Open Q&A - Discussion:

The open discussion highlighted some global issues on the topic and some interesting specific examples were given. To summarize the main points of the discussion;

-       HIV prevention and control act implemented in Uganda has actually increased stigma, trauma and stress with the implantation of heavy fines on HIV positive people.

-       Is incarceration as punishment actually discrimination? In South Africa women are targeting for testing drives esp in antenatal screening – however if testing positive are indirectly persecuted, hence promoting fear towards testing.

-       Is the threat of incarceration a why in which governments globally can still impose authority.

-       Fears for women was further highlighted by the following scenario: If a man rapes a women in South Africa he is charged with rape and undergoes mandatory HIV testing, if positive he is then also charged with infecting people. On the flip side, the women raped is also tested, and if she is found to be the source, then she goes from being the rape victim to potentially facing a charge for HIV transmission to the rapist!

-       Do HIV, MSM and Sex worker clinics promote health care and reduce stigma or do they promote isolation and less integration and public understanding by segregation.
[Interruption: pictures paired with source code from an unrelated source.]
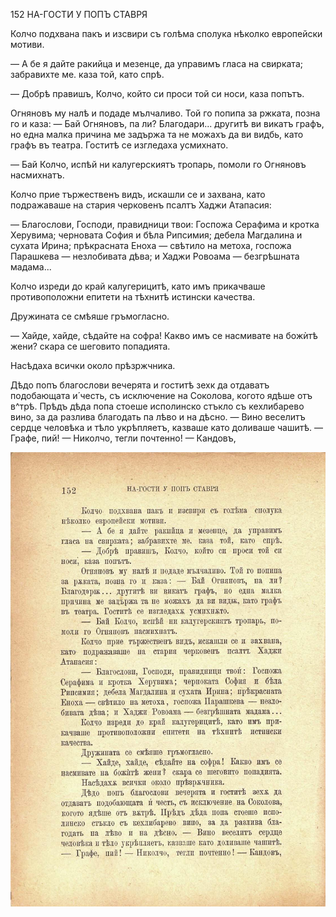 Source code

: ﻿152	НА-ГОСТИ У ПОПЪ СТАВРЯ

Колчо подхвана пакъ и изсвири съ голѣма сполука нѣколко европейски мотиви.

— А бе я дайте ракийца и мезенце, да управимъ гласа на свирката; забравихте ме. каза той, като спрѣ.

— Добрѣ правишъ, Колчо, който си проси той си носи, каза попътъ.

Огняновъ му налѣ и подаде мълчаливо. Той го попипа за ржката, позна го и каза: — Бай Огняновъ, па ли? Благодари... другитѣ ви викатъ графъ, но една малка причина ме задържа та не можахъ да ви видбь, като графъ въ театра. Гоститѣ се изгледаха усмихнато.

— Бай Колчо, испѣй ни калугерскиятъ тропарь, помоли го Огняновъ насмихнатъ.

Колчо прие тържественъ видъ, искашли се и захвана, като подражаваше на стария черковенъ псалтъ Хаджи Атапасия:

— Благослови, Господи, правидници твои: Госпожа Серафима и кротка Херувима; черновата София и бѣла Рипсимия; дебела Магдалина и сухата Ирина; прѣкрасната Еноха — свѣтило на метоха, госпожа Парашкева — незлобивата дѣва; и Хаджи Ровоама — безгрѣшната мадама...

Колчо изреди до край калугерицитѣ, като имъ прикачваше противоположни епитети на тѣхнитѣ истински качества.

Дружината се смѣяше гръмогласно.

— Хайде, хайде, сѣдайте на софра! Какво имъ се насмивате на божѝтѣ жени? скара се шеговито попадията.

Насѣдаха всички около прѣзржчника.

Дѣдо попъ благослови вечерята и гоститѣ зехк да отдаватъ подобающата и́ честь, съ исключение на Соколова, когото ядѣше отъ в^трѣ. Прѣдъ дѣда попа стоеше исполинско стъкло съ кехлибарево вино, за да разлива благодать па лѣво и на дѣсно. — Вино веселитъ сердце человѣка и тѣло укрѣпляетъ, казваше като доливаше чашитѣ. — Графе, пий! — Николчо, тегли почтенно! — Кандовъ,

![original](images/171.jpg)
-       How can we reduced the distrust between consumer populations and research communities. Is it by educating, training and giving voice in positions to consumer/ peers. Would a society then specifically place aside allocated funding and positions for consumers/ peers to enter the industry and become researchers. In the Australian context how would this be rolled out? Similar to indigenous program models and would this encounter any population bias or speculation, helping reduce stigma or increasing it?

 

Session OS  - Opening Session - Fighting AIDS with Style 

On an additional note the final speaker of the day at the opening session was a special event guest, designer Kenneth Cole, now chairman of amfAR. He has dedicated his social and influential career in the fashion industry since 1985 to helping reduce stigma by being an individual public voice. From his efforts to not live in the dark or silence and instead pushing controversial AIDs and HIV issues into the public light.  https://www.kennethcole.com/lgfg-making-aids-history.html

It is something about the concept of stigma, trauma and stress in relation to HIV in all aspects including research barriers that should be challenged by more people speaking out and making it an acceptable public topic for discussion. When society is forced to fell comfortable about what is actually going on around it and within it, it is then that ignorance and bigotry can be overcome and help reduce stigma and hence promote public health.